» Work order
At the line containing "of such verbs.", begin retyping, and stop after the last line of the data; add nothing.

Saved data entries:
◆ ◆ ◆

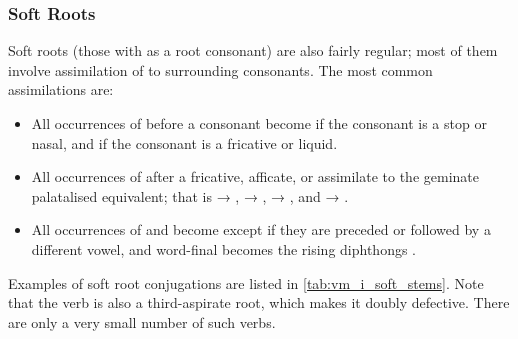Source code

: \documentclass[grammar]{subfiles}
\begin{document}
\subsubsection{Soft Roots}
\label{sssec:vm_i_soft}

Soft roots (those with  as a root consonant) are also fairly regular; 
most of them involve assimilation of  to surrounding consonants. The most 
common assimilations are:

\begin{itemize}
  \item All occurrences of  before a consonant become  if the consonant is a
    stop or nasal, and  if the consonant is a fricative or liquid.  
  \item All occurrences of  after a fricative, afficate, or  assimilate to the
    geminate palatalised equivalent; that is  → ,  →
    ,  → , and  → .
  \item All occurrences of  and  become  except if they are
    preceded or followed by a different vowel, and word-final  becomes the
    rising diphthongs . 
\end{itemize}

Examples of soft root conjugations are listed in \cref{tab:vm_i_soft_stems}.
Note that the verb  is also a third-aspirate root, which makes it
doubly defective.  There are only a very small number of such verbs.  
\end{document}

◆ ◆ ◆

» Result for this exercise
doubly defective.  There are only a very small number of such verbs.  
\end{document}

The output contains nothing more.